Each line in the entries below that holds the word "pytest" belongs in the answer.

#### Extracted data entries
○ ○ ○ ○ ○ ○ ○

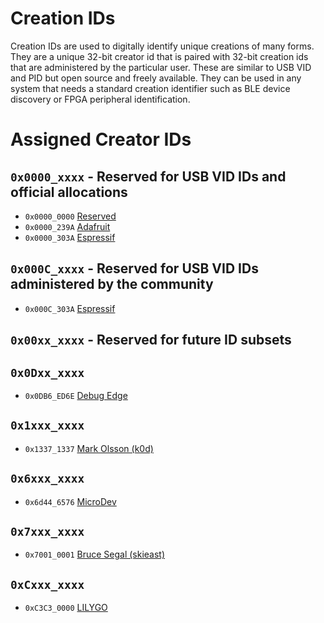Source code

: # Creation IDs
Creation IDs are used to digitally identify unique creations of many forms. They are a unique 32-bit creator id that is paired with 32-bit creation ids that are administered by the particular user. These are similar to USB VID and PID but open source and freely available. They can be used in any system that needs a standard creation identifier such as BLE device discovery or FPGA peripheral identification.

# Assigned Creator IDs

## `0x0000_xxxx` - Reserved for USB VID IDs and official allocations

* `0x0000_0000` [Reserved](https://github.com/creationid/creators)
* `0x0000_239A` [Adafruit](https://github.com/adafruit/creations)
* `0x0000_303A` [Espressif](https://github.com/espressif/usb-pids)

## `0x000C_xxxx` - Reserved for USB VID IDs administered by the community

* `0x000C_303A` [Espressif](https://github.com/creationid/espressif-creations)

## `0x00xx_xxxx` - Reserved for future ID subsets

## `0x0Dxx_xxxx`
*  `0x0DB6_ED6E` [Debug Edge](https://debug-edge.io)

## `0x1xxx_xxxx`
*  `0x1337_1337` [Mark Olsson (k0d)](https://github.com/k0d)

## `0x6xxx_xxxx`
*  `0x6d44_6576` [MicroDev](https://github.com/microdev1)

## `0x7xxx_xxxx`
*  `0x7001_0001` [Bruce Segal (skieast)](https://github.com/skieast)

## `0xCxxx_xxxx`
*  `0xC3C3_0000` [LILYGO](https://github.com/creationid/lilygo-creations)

○ ○ ○ ○ ○ ○ ○

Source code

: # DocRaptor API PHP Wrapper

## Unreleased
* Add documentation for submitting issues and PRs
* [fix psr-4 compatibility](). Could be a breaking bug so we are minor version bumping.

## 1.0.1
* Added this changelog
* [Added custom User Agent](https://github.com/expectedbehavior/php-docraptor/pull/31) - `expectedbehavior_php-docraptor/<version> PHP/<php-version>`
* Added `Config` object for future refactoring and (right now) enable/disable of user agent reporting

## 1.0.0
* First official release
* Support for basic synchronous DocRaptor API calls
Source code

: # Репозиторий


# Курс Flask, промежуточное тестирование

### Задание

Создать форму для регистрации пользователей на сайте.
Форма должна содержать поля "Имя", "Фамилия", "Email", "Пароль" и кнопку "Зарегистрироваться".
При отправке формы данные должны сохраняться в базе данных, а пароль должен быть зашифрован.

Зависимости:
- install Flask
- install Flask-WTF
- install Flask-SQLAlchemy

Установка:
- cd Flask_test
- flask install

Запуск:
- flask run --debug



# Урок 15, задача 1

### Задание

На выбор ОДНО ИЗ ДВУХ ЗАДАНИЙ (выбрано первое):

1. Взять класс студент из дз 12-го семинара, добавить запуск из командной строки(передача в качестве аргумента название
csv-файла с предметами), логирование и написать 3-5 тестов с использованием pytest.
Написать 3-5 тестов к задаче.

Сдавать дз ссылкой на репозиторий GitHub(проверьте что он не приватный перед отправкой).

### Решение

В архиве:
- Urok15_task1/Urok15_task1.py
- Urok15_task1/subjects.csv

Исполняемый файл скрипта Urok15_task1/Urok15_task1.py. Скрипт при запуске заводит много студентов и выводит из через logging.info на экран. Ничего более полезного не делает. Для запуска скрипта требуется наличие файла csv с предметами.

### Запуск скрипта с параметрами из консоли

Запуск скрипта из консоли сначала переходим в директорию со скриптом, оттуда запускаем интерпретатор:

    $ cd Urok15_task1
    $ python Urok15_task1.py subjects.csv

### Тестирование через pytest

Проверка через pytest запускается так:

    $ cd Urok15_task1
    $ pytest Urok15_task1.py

○ ○ ○ ○ ○ ○ ○

#### Reply to the exercise
csv-файла с предметами), логирование и написать 3-5 тестов с использованием pytest.
### Тестирование через pytest
Проверка через pytest запускается так:
    $ pytest Urok15_task1.py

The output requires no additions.